→ Aim of the exercise:
From the records below, copy the lines that include "inversa".

(Saved data entries)
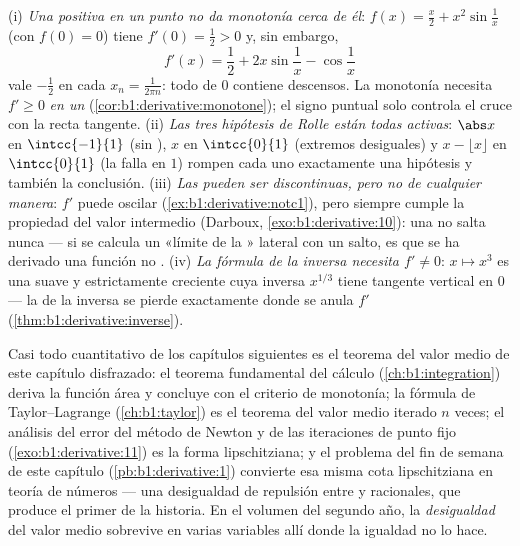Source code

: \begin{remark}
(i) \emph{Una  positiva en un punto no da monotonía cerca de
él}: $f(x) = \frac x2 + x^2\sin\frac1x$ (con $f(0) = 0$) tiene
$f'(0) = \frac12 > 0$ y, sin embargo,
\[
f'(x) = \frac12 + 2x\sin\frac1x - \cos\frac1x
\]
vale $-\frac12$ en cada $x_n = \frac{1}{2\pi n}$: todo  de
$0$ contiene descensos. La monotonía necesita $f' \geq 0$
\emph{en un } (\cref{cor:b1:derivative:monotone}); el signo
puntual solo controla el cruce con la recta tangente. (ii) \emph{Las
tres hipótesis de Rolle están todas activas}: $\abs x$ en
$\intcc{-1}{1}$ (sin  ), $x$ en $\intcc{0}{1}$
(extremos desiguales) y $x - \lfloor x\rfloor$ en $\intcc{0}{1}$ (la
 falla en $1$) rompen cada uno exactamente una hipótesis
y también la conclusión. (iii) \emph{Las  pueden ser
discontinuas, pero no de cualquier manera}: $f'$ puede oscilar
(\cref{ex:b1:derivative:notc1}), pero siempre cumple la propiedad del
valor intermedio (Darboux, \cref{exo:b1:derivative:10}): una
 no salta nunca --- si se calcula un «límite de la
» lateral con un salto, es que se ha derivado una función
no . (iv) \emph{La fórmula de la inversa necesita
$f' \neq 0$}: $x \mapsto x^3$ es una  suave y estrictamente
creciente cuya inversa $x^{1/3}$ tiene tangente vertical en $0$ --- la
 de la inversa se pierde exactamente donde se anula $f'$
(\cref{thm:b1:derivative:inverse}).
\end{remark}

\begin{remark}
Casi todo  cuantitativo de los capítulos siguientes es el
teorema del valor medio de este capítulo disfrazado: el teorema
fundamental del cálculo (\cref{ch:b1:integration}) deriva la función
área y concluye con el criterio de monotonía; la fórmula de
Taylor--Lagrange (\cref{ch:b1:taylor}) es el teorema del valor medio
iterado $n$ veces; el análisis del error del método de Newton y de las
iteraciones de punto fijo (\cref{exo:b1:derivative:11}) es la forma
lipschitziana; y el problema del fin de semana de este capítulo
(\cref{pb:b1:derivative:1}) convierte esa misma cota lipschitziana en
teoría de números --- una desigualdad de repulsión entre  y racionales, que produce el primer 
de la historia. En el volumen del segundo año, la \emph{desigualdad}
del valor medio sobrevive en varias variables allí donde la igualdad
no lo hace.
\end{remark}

→ Problem solution:
no . (iv) \emph{La fórmula de la inversa necesita
creciente cuya inversa $x^{1/3}$ tiene tangente vertical en $0$ --- la
 de la inversa se pierde exactamente donde se anula $f'$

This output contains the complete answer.